═══ Dataset entries

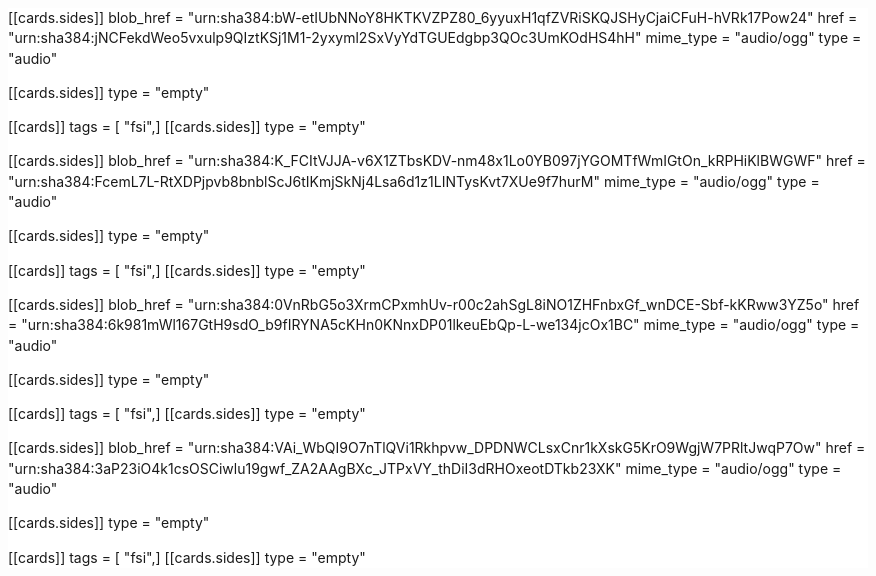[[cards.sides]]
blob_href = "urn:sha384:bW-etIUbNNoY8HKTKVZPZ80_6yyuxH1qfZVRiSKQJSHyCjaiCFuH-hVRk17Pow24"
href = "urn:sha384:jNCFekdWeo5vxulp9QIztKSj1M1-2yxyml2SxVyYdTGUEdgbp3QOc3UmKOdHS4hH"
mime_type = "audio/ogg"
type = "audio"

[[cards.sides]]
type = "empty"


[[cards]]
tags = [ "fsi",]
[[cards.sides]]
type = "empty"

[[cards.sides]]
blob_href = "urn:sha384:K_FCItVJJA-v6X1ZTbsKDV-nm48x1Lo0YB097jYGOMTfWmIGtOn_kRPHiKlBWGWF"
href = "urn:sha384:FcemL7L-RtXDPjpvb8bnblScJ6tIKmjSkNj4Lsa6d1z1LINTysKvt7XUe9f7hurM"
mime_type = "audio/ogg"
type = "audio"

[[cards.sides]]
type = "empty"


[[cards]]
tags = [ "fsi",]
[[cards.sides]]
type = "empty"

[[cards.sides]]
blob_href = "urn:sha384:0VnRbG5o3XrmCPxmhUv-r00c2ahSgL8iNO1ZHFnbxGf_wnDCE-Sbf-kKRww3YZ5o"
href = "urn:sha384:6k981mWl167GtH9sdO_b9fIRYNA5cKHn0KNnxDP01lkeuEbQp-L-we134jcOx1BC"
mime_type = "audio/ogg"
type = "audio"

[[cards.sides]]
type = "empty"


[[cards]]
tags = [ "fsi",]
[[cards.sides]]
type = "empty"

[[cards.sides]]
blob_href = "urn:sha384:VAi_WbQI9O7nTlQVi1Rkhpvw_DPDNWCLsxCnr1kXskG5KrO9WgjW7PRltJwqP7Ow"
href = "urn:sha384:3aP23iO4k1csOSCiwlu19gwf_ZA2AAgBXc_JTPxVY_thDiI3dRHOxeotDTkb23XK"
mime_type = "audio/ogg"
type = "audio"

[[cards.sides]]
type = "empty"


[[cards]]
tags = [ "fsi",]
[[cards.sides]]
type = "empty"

══════

- _What the task requires_
The result should be an exact repetition of all the records. Drop the pictures.

- _Solution to the exercise_
[[cards.sides]]
blob_href = "urn:sha384:bW-etIUbNNoY8HKTKVZPZ80_6yyuxH1qfZVRiSKQJSHyCjaiCFuH-hVRk17Pow24"
href = "urn:sha384:jNCFekdWeo5vxulp9QIztKSj1M1-2yxyml2SxVyYdTGUEdgbp3QOc3UmKOdHS4hH"
mime_type = "audio/ogg"
type = "audio"

[[cards.sides]]
type = "empty"


[[cards]]
tags = [ "fsi",]
[[cards.sides]]
type = "empty"

[[cards.sides]]
blob_href = "urn:sha384:K_FCItVJJA-v6X1ZTbsKDV-nm48x1Lo0YB097jYGOMTfWmIGtOn_kRPHiKlBWGWF"
href = "urn:sha384:FcemL7L-RtXDPjpvb8bnblScJ6tIKmjSkNj4Lsa6d1z1LINTysKvt7XUe9f7hurM"
mime_type = "audio/ogg"
type = "audio"

[[cards.sides]]
type = "empty"


[[cards]]
tags = [ "fsi",]
[[cards.sides]]
type = "empty"

[[cards.sides]]
blob_href = "urn:sha384:0VnRbG5o3XrmCPxmhUv-r00c2ahSgL8iNO1ZHFnbxGf_wnDCE-Sbf-kKRww3YZ5o"
href = "urn:sha384:6k981mWl167GtH9sdO_b9fIRYNA5cKHn0KNnxDP01lkeuEbQp-L-we134jcOx1BC"
mime_type = "audio/ogg"
type = "audio"

[[cards.sides]]
type = "empty"


[[cards]]
tags = [ "fsi",]
[[cards.sides]]
type = "empty"

[[cards.sides]]
blob_href = "urn:sha384:VAi_WbQI9O7nTlQVi1Rkhpvw_DPDNWCLsxCnr1kXskG5KrO9WgjW7PRltJwqP7Ow"
href = "urn:sha384:3aP23iO4k1csOSCiwlu19gwf_ZA2AAgBXc_JTPxVY_thDiI3dRHOxeotDTkb23XK"
mime_type = "audio/ogg"
type = "audio"

[[cards.sides]]
type = "empty"


[[cards]]
tags = [ "fsi",]
[[cards.sides]]
type = "empty"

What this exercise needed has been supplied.